(Material shown begins)
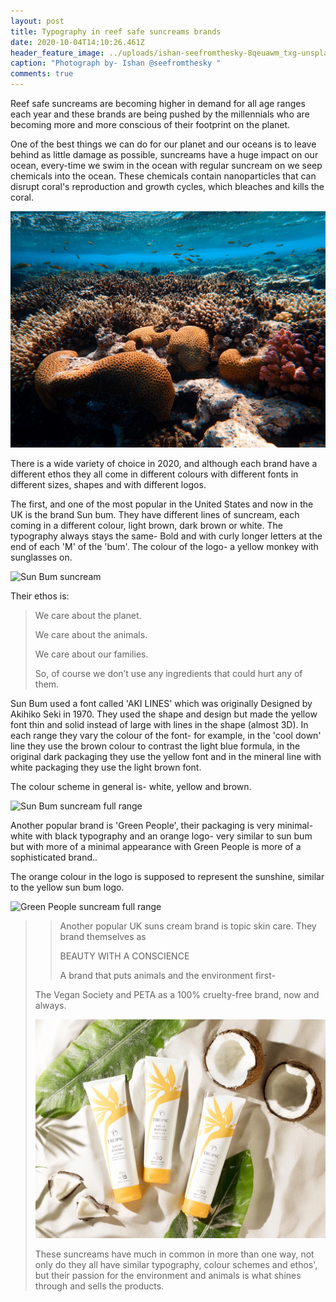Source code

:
 ```yaml
---
layout: post
title: Typography in reef safe suncreams brands
date: 2020-10-04T14:10:26.461Z
header_feature_image: ../uploads/ishan-seefromthesky-8qeuawm_txg-unsplash.jpg
caption: "Photograph by- Ishan @seefromthesky "
comments: true
---
```

Reef safe suncreams are becoming higher in demand for all age ranges each year and these brands are being pushed by the millennials who are becoming more and more conscious of their footprint on the planet. 

One of the best things we can do for our planet and our oceans is to leave behind as little damage as possible, suncreams have a huge impact on our ocean, every-time we swim in the ocean with regular suncream on we seep chemicals into the ocean. These chemicals contain nanoparticles that can disrupt coral's reproduction and growth cycles, which bleaches and kills the coral. 

![Photograph by- Francesco Ungaro](../uploads/francesco-ungaro-p0sbmtjxszc-unsplash.jpg)

There is a wide variety of choice in 2020, and although each brand have a different ethos they all come in different colours with different fonts in different sizes, shapes and with different logos. 

The first, and one of the most popular in the United States and now in the UK is the brand Sun bum. They have different lines of suncream, each coming in a different colour, light brown, dark brown or white. The typography always stays the same- Bold and with curly longer letters at the end of each 'M' of the 'bum'. The colour of the logo- a yellow monkey with sunglasses on. 

![Sun Bum suncream](../uploads/sun-bum.jpeg)

Their ethos is: 

> We care about the planet.
>
> We care about the animals.
>
> We care about our families.
>
> So, of course we don’t use any ingredients that could hurt any of them.

Sun Bum used a font called 'AKI LINES' which was originally Designed by Akihiko Seki in 1970. They used the shape and design but made the yellow font thin and solid instead of large with lines in the shape (almost 3D). In each range they vary the colour of the font- for example, in the 'cool down' line they use the brown colour to contrast the light blue formula, in the original dark packaging they use the yellow font and in the mineral line with white packaging they use the light brown font. 

The colour scheme in general is- white, yellow and brown.

![Sun Bum suncream full range](../uploads/sunbum-2.jpg)

Another popular brand is 'Green People', their packaging is very minimal- white with black typography and an orange logo- very similar to sun bum but with more of a minimal appearance with Green People is more of a sophisticated brand.. 

The orange colour in the logo is supposed to represent the sunshine, similar to the yellow sun bum logo. 

![Green People suncream full range](../uploads/green-people-1.png)

> > Another popular UK suns cream brand is topic skin care. They brand themselves as
> >
> >  BEAUTY WITH A CONSCIENCE
> >
> > A brand that puts animals and the environment first- 
>
> The Vegan Society and PETA as a 100% cruelty-free brand, now and always.
>
> ![](../uploads/reef-suncream.webp)
>
> These suncreams have much in common in more than one way, not only do they all have similar typography, colour schemes and ethos', but their passion for the environment and animals is what shines through and sells the products.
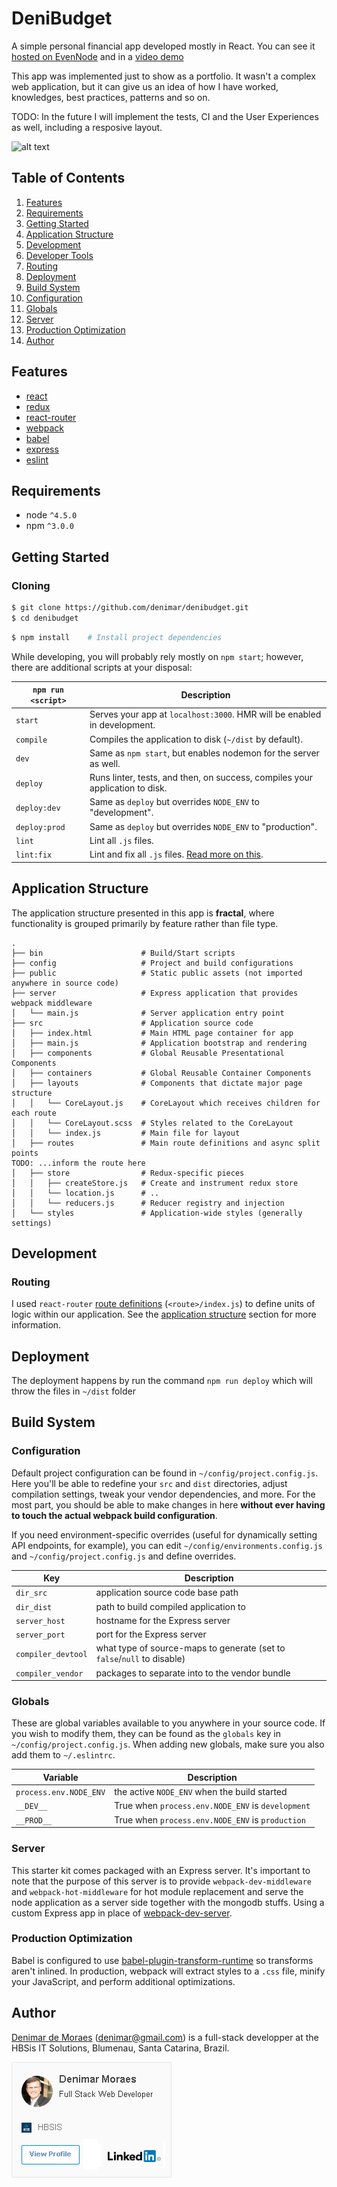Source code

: # DeniBudget

A simple personal financial app developed mostly in React. You can see it [hosted on EvenNode](http://denibudget.us-1.evennode.com) and in a [video demo](https://www.youtube.com/watch?v=lNcZQd2ef2k)

This app was implemented just to show as a portfolio. It wasn't a complex web application, but it can give us an idea of how I have worked, knowledges, best practices, patterns and so on.

TODO: In the future I will implement the tests, CI and the User Experiences as well, including a resposive layout.

![alt text](http://denibudget.us-1.evennode.com/budget.png)

## Table of Contents
1. [Features](#features)
1. [Requirements](#requirements)
1. [Getting Started](#getting-started)
1. [Application Structure](#application-structure)
1. [Development](#development)
  1. [Developer Tools](#developer-tools)
  1. [Routing](#routing)
1. [Deployment](#deployment)
1. [Build System](#build-system)
  1. [Configuration](#configuration)
  1. [Globals](#globals)
  1. [Server](#server)
  1. [Production Optimization](#production-optimization)
1. [Author](#author)

## Features
* [react](https://github.com/facebook/react)
* [redux](https://github.com/rackt/redux)
* [react-router](https://github.com/rackt/react-router)
* [webpack](https://github.com/webpack/webpack)
* [babel](https://github.com/babel/babel)
* [express](https://github.com/expressjs/express)
* [eslint](http://eslint.org)

## Requirements
* node `^4.5.0`
* npm `^3.0.0`

## Getting Started

### Cloning

```bash
$ git clone https://github.com/denimar/denibudget.git
$ cd denibudget
```

```bash
$ npm install    # Install project dependencies
```
While developing, you will probably rely mostly on `npm start`; however, there are additional scripts at your disposal:

|`npm run <script>`|Description|
|------------------|-----------|
|`start`|Serves your app at `localhost:3000`. HMR will be enabled in development.|
|`compile`|Compiles the application to disk (`~/dist` by default).|
|`dev`|Same as `npm start`, but enables nodemon for the server as well.|
|`deploy`|Runs linter, tests, and then, on success, compiles your application to disk.|
|`deploy:dev`|Same as `deploy` but overrides `NODE_ENV` to "development".|
|`deploy:prod`|Same as `deploy` but overrides `NODE_ENV` to "production".|
|`lint`|Lint all `.js` files.|
|`lint:fix`|Lint and fix all `.js` files. [Read more on this](http://eslint.org/docs/user-guide/command-line-interface.html#fix).

## Application Structure

The application structure presented in this app is **fractal**, where functionality is grouped primarily by feature rather than file type.

```
.
├── bin                      # Build/Start scripts
├── config                   # Project and build configurations
├── public                   # Static public assets (not imported anywhere in source code)
├── server                   # Express application that provides webpack middleware
│   └── main.js              # Server application entry point
├── src                      # Application source code
│   ├── index.html           # Main HTML page container for app
│   ├── main.js              # Application bootstrap and rendering
│   ├── components           # Global Reusable Presentational Components
│   ├── containers           # Global Reusable Container Components
│   ├── layouts              # Components that dictate major page structure
│   │   └── CoreLayout.js    # CoreLayout which receives children for each route
│   │   └── CoreLayout.scss  # Styles related to the CoreLayout
│   │   └── index.js         # Main file for layout
│   ├── routes               # Main route definitions and async split points
TODO: ...inform the route here
│   ├── store                # Redux-specific pieces
│   │   ├── createStore.js   # Create and instrument redux store
│   │   └── location.js      # ..
│   │   └── reducers.js      # Reducer registry and injection
│   └── styles               # Application-wide styles (generally settings)
```

## Development

### Routing
I used `react-router` [route definitions](https://github.com/reactjs/react-router/blob/master/docs/API.md#plainroute) (`<route>/index.js`) to define units of logic within our application. See the [application structure](#application-structure) section for more information.

## Deployment

The deployment happens by run the command `npm run deploy` which will throw the files in `~/dist` folder

## Build System

### Configuration

Default project configuration can be found in `~/config/project.config.js`. Here you'll be able to redefine your `src` and `dist` directories, adjust compilation settings, tweak your vendor dependencies, and more. For the most part, you should be able to make changes in here **without ever having to touch the actual webpack build configuration**.

If you need environment-specific overrides (useful for dynamically setting API endpoints, for example), you can edit `~/config/environments.config.js` and `~/config/project.config.js` and define overrides.

|Key|Description|
|---|-----------|
|`dir_src`|application source code base path|
|`dir_dist`|path to build compiled application to|
|`server_host`|hostname for the Express server|
|`server_port`|port for the Express server|
|`compiler_devtool`|what type of source-maps to generate (set to `false`/`null` to disable)|
|`compiler_vendor`|packages to separate into to the vendor bundle|

### Globals

These are global variables available to you anywhere in your source code. If you wish to modify them, they can be found as the `globals` key in `~/config/project.config.js`. When adding new globals, make sure you also add them to `~/.eslintrc`.

|Variable|Description|
|---|---|
|`process.env.NODE_ENV`|the active `NODE_ENV` when the build started|
|`__DEV__`|True when `process.env.NODE_ENV` is `development`|
|`__PROD__`|True when `process.env.NODE_ENV` is `production`|

### Server

This starter kit comes packaged with an Express server. It's important to note that the purpose of this server is to provide `webpack-dev-middleware` and `webpack-hot-middleware` for hot module replacement and serve the node application as a server side together with the mongodb stuffs. Using a custom Express app in place of [webpack-dev-server](https://github.com/webpack/webpack-dev-server).

### Production Optimization

Babel is configured to use [babel-plugin-transform-runtime](https://www.npmjs.com/package/babel-plugin-transform-runtime) so transforms aren't inlined. In production, webpack will extract styles to a `.css` file, minify your JavaScript, and perform additional optimizations.

## Author

[Denimar de Moraes](http://github.com/denimar) (denimar@gmail.com) is a full-stack developper at the HBSis IT Solutions, Blumenau, Santa Catarina, Brazil.

![alt text](https://raw.githubusercontent.com/denimar/denibudget/master/linkedin-profile.png)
(Material shown ends)
Your task: Wherever a line in the data above holds "well", copy that line.

Result:
TODO: In the future I will implement the tests, CI and the User Experiences as well, including a resposive layout.
|`dev`|Same as `npm start`, but enables nodemon for the server as well.|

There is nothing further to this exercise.